5. 5. The polynucleotide of claim 2, which encodes the polypeptide as set forth in SEQ ID NO: 2.
6. 6. An isolated polynucleotide, comprising a member selected from the group consisting of: (a) a polynucleotide, which encodes a mature polypeptide encoded by the DNA contained in the deposited clone; (b) a polynucleotide, which encodes the polypeptide expressed by the DNA contained in the deposited clone; (c) a polynucleotide, capable of hybridizing to, and which is at least 70% identical to the polynucleotide of (a) or (b); and (d) a polynucleotide fragment of the polynucleotides of (a), (b) or (c).
7. 7. A vector containing the DNA of claim 2.
8. 8. A host cell, genetically treated with the vector of claim 7.
9. 9. A method for producing a polypeptide, which comprises: expressing from the host cell of claim 8 the polypeptide encoded by this DNA.
10. 10. A method for producing cells capable of expressing a polypeptide, comprising transforming or transfecting the cells with the vector of claim 7.
11. 11. A polypeptide, comprising a member selected from the group consisting of (i) a polypeptide, having the deduced amino acid sequence of SEQ ID NO: 2 and its fragments, analogs and derivatives; e (ii) a polypeptide comprising amino acids 1 to 221 of SEQ ID NO: 2; and (iii) a polypeptide encoded by the cDNA of the deposited clone and the fragments, analogs and derivatives of this polypeptide.
12. 12. A compound, effective as an agonist of the polypeptide of claim 11.
13. 13. An effective compound as an antagonist against the polypeptide of claim 11.
14. 14. A method for the treatment of a patient in need of PGSG-1, this method comprises: administering to the patient a therapeutically effective amount of the polypeptide of claim 11.

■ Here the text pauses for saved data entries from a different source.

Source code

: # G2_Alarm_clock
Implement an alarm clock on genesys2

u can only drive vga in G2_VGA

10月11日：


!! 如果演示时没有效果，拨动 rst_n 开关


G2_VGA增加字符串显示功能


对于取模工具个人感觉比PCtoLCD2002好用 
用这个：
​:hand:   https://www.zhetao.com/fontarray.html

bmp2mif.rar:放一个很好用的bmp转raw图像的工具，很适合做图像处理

15. 15. The method of claim 14, wherein the therapeutically effective amount of the polypeptide is administered by supplying the patient with the DNA encoding the polypeptide and expressing this polypeptide in vivo.
16. 16. A method for the treatment of a patient in need of VEGF3, this method comprises: administering to the patient a therapeutically effective amount of the compound of claim 12.
17. 17. A method for the treatment of a patient in need of inhibiting VEGF3, this method comprises: administering to the patient a therapeutically effective amount of the antagonist of claim 13.
18. 18. A method for diagnosing a disease or susceptibility to a disease related to the expression of the polypeptide of claim 11, this method comprises: determining a mutation in the nucleic acid sequence encoding the polypeptide.
19. 19. A diagnostic method, which comprises: analyzing the presence of the polypeptide of claim 11, in a sample derived from a host.
20. 20. A method for identifying compounds that bind to and activate or inhibit a receptor for the polypeptide of claim 11, this method comprises: contacting a cell expressing on its surface a polypeptide receptor, this receptor is associated with a second component, capable of supplying a detectable signal, in response to the binding of a compound to the receptor, with a compound to be classified, under conditions that allow binding to the receptor; and determining whether the compound binds to and activates or inhibits the receptor, by detecting the presence or absence of a signal generated from the interaction of the compound with the receptor.